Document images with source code

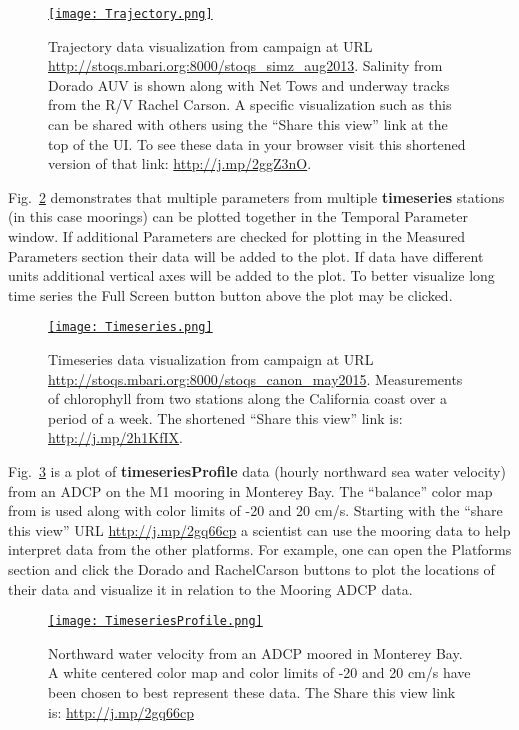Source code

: \documentclass[conference]{IEEEtran}
\begin{document}
\begin{figure}[htbp]
\centering
\href{http://j.mp/2ggZ3nO}{\texttt{[image: Trajectory.png]}}
\caption{Trajectory data visualization from campaign at URL \url{http://stoqs.mbari.org:8000/stoqs_simz_aug2013}.
Salinity from Dorado AUV is shown along with Net Tows and underway tracks from the R/V Rachel Carson.
A specific visualization such as this can be shared with others using the ``Share this view'' link at the
top of the UI. To see these data in your browser visit this shortened version of that link: \url{http://j.mp/2ggZ3nO}.}
\label{fig:Trajectory}
\end{figure}

Fig.~\ref{fig:Timeseries} demonstrates that multiple parameters from multiple \textbf{timeseries} stations
(in this case moorings) can be plotted together in the Temporal Parameter window. If additional Parameters
are checked for plotting in the Measured Parameters section their data will be added to the plot.
If data have different units additional vertical axes will be added to the plot.
To better visualize long time series the Full Screen button button above the plot may be clicked.

\begin{figure}[htbp]
\centering
\href{http://j.mp/2h1KfIX}{\texttt{[image: Timeseries.png]}}
\caption{Timeseries data visualization from campaign at URL \url{http://stoqs.mbari.org:8000/stoqs_canon_may2015}.
Measurements of chlorophyll from two stations along the California coast over a period of a week.
The shortened ``Share this view'' link is: \url{http://j.mp/2h1KfIX}.}
\label{fig:Timeseries}
\end{figure}

Fig.~\ref{fig:TimeseriesProfile} is a plot of \textbf{timeseriesProfile} data (hourly northward sea water velocity)
from an ADCP on the M1 mooring in Monterey Bay. The ``balance'' color map from \cite{cmocean} is used along with 
color limits of -20 and 20 cm/s. Starting with the ``share this view'' URL \url{http://j.mp/2gq66cp} a scientist
can use the mooring data to help interpret data from the other platforms. For example, one can open the
Platforms section and click the Dorado and RachelCarson buttons to plot the locations of their data and
visualize it in relation to the Mooring ADCP data.

\begin{figure}[htbp]
\centering
\href{http://j.mp/2gq66cp}{\texttt{[image: TimeseriesProfile.png]}}
\caption{Northward water velocity from an ADCP moored in Monterey Bay. A white centered color map and color
limits of -20 and 20 cm/s have been chosen to best represent these data. The Share this view link is: \url{http://j.mp/2gq66cp}}
\label{fig:TimeseriesProfile}
\end{figure}
\end{document}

◆ Task goal
Would you repeat the entries exactly, but with no pictures?

◆ Written response
Source code

: \documentclass[conference]{IEEEtran}
\begin{document}
\begin{figure}[htbp]
\centering
\href{http://j.mp/2ggZ3nO}{\texttt{[image: Trajectory.png]}}
\caption{Trajectory data visualization from campaign at URL \url{http://stoqs.mbari.org:8000/stoqs_simz_aug2013}.
Salinity from Dorado AUV is shown along with Net Tows and underway tracks from the R/V Rachel Carson.
A specific visualization such as this can be shared with others using the ``Share this view'' link at the
top of the UI. To see these data in your browser visit this shortened version of that link: \url{http://j.mp/2ggZ3nO}.}
\label{fig:Trajectory}
\end{figure}

Fig.~\ref{fig:Timeseries} demonstrates that multiple parameters from multiple \textbf{timeseries} stations
(in this case moorings) can be plotted together in the Temporal Parameter window. If additional Parameters
are checked for plotting in the Measured Parameters section their data will be added to the plot.
If data have different units additional vertical axes will be added to the plot.
To better visualize long time series the Full Screen button button above the plot may be clicked.

\begin{figure}[htbp]
\centering
\href{http://j.mp/2h1KfIX}{\texttt{[image: Timeseries.png]}}
\caption{Timeseries data visualization from campaign at URL \url{http://stoqs.mbari.org:8000/stoqs_canon_may2015}.
Measurements of chlorophyll from two stations along the California coast over a period of a week.
The shortened ``Share this view'' link is: \url{http://j.mp/2h1KfIX}.}
\label{fig:Timeseries}
\end{figure}

Fig.~\ref{fig:TimeseriesProfile} is a plot of \textbf{timeseriesProfile} data (hourly northward sea water velocity)
from an ADCP on the M1 mooring in Monterey Bay. The ``balance'' color map from \cite{cmocean} is used along with 
color limits of -20 and 20 cm/s. Starting with the ``share this view'' URL \url{http://j.mp/2gq66cp} a scientist
can use the mooring data to help interpret data from the other platforms. For example, one can open the
Platforms section and click the Dorado and RachelCarson buttons to plot the locations of their data and
visualize it in relation to the Mooring ADCP data.

\begin{figure}[htbp]
\centering
\href{http://j.mp/2gq66cp}{\texttt{[image: TimeseriesProfile.png]}}
\caption{Northward water velocity from an ADCP moored in Monterey Bay. A white centered color map and color
limits of -20 and 20 cm/s have been chosen to best represent these data. The Share this view link is: \url{http://j.mp/2gq66cp}}
\label{fig:TimeseriesProfile}
\end{figure}
\end{document}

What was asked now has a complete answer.